Records supplied ::
⁂
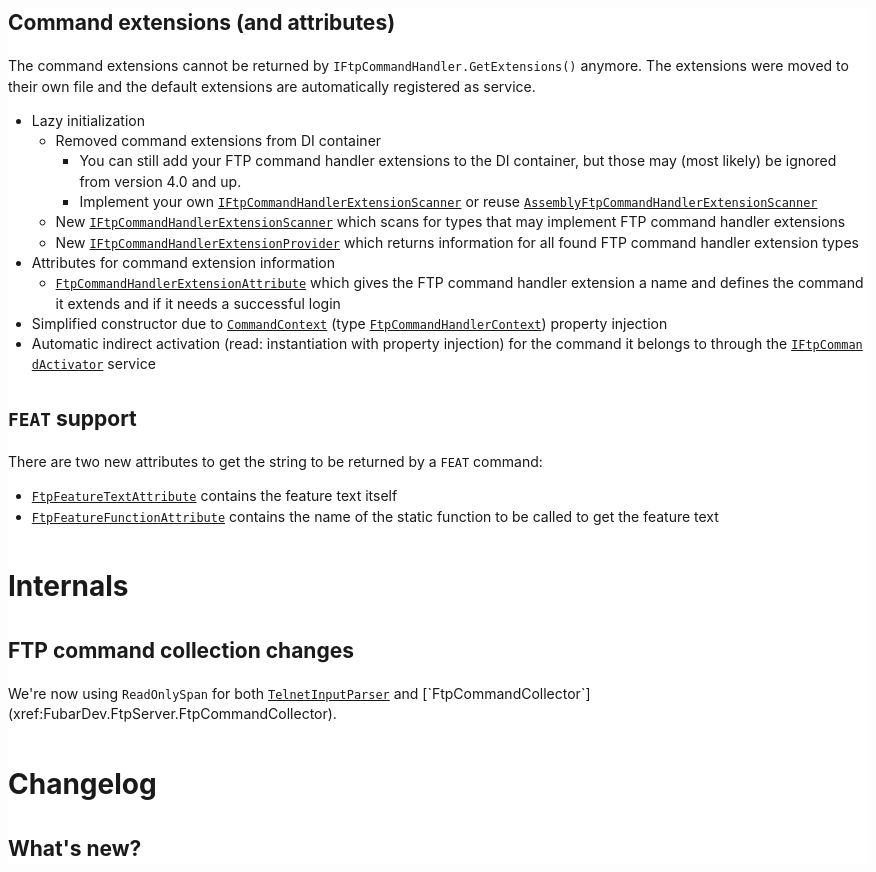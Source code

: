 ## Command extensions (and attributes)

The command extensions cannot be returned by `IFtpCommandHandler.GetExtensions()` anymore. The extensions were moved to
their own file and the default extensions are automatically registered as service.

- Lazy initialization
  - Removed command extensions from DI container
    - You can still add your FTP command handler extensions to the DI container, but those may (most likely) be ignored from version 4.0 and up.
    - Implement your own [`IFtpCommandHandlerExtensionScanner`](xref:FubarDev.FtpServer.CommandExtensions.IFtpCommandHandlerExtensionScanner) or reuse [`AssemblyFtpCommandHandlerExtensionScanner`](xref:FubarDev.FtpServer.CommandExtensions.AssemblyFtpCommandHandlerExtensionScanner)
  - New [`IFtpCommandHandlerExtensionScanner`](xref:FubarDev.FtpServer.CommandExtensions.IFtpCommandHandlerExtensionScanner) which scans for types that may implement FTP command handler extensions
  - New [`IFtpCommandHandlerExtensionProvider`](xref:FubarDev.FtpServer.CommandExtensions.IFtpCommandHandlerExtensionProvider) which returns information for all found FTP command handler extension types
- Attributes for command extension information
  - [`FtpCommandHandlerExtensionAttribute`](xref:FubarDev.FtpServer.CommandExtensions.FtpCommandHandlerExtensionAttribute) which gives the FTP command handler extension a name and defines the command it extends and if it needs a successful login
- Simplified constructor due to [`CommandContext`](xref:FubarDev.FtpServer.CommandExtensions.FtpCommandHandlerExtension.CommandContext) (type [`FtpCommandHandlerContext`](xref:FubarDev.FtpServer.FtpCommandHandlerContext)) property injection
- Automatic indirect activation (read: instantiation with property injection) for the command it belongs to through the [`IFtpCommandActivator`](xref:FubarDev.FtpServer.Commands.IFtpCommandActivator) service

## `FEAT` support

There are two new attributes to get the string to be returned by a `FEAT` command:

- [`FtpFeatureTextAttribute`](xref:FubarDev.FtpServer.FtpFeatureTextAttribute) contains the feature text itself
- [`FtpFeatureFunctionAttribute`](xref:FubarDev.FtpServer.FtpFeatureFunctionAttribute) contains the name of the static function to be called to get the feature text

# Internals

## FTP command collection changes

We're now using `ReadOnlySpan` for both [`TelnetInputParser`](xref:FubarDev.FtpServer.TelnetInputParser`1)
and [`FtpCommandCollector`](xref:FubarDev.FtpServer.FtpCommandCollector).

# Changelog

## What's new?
⁂
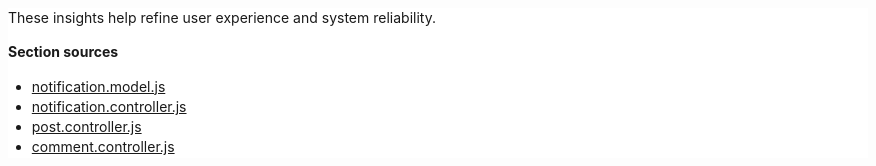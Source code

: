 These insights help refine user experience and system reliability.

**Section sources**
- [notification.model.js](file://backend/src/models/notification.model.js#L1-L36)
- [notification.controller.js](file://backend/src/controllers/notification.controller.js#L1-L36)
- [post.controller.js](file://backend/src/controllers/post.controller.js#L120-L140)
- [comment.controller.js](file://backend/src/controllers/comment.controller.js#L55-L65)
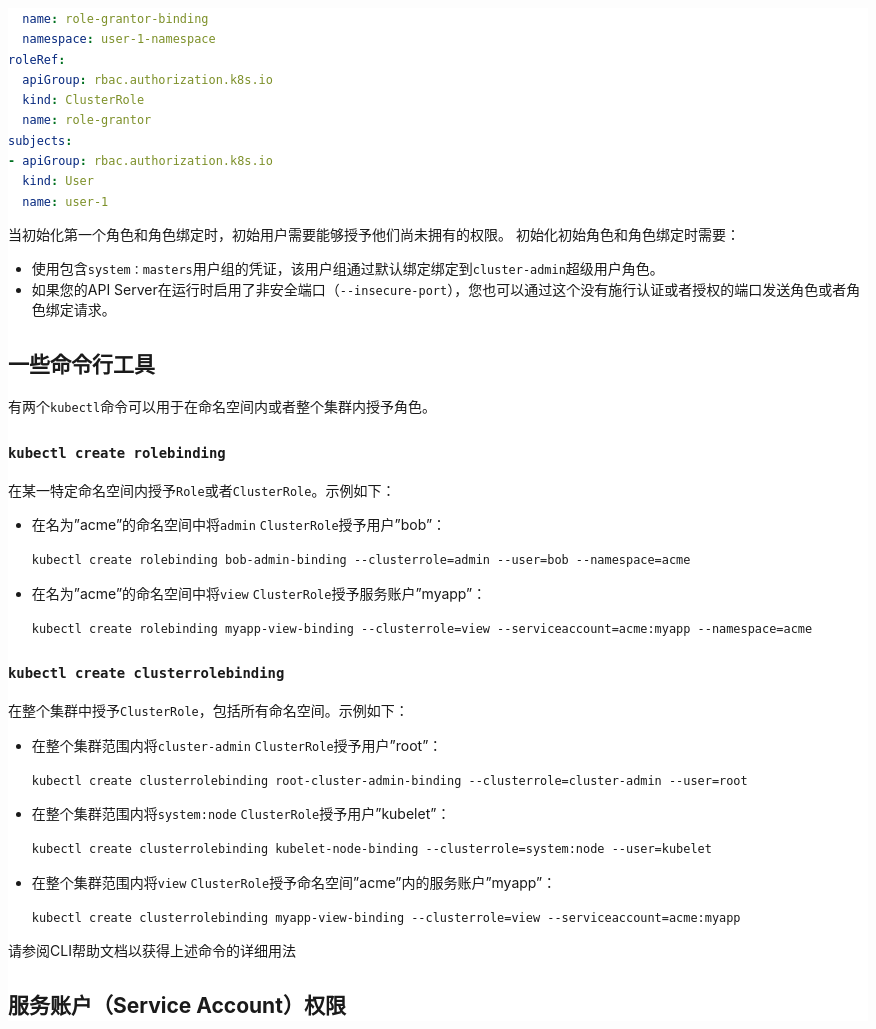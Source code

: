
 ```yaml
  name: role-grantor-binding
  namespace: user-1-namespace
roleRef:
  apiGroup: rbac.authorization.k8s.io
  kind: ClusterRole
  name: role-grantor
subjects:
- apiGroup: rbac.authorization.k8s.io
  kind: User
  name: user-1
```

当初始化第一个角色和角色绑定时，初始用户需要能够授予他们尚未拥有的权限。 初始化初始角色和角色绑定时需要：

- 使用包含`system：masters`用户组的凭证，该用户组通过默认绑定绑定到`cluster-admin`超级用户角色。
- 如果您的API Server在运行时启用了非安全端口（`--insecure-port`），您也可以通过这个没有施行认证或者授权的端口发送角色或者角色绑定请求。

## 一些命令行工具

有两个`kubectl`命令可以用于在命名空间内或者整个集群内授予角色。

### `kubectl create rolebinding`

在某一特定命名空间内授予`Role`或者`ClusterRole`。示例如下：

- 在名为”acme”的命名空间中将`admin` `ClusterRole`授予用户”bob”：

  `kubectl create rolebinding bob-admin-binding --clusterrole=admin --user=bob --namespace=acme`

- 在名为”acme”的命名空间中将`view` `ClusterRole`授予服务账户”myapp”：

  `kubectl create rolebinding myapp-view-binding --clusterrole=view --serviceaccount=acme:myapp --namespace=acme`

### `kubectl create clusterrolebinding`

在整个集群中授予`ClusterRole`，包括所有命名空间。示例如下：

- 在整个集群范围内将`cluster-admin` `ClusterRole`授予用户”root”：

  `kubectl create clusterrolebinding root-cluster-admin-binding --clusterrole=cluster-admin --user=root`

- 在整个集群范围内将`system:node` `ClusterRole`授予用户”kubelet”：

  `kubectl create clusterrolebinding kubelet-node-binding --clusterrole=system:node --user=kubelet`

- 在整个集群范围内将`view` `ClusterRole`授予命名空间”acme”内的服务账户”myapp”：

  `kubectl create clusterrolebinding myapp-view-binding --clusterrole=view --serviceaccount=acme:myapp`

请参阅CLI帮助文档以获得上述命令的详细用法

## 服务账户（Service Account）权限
⁂
What is being asked ::
Only the lines above starting at the one containing "We're now using" and ending at the one containing "## What's new?", both included, are to be returned, exactly as they read.

Written solution ::
We're now using `ReadOnlySpan` for both [`TelnetInputParser`](xref:FubarDev.FtpServer.TelnetInputParser`1)
and [`FtpCommandCollector`](xref:FubarDev.FtpServer.FtpCommandCollector).

# Changelog

## What's new?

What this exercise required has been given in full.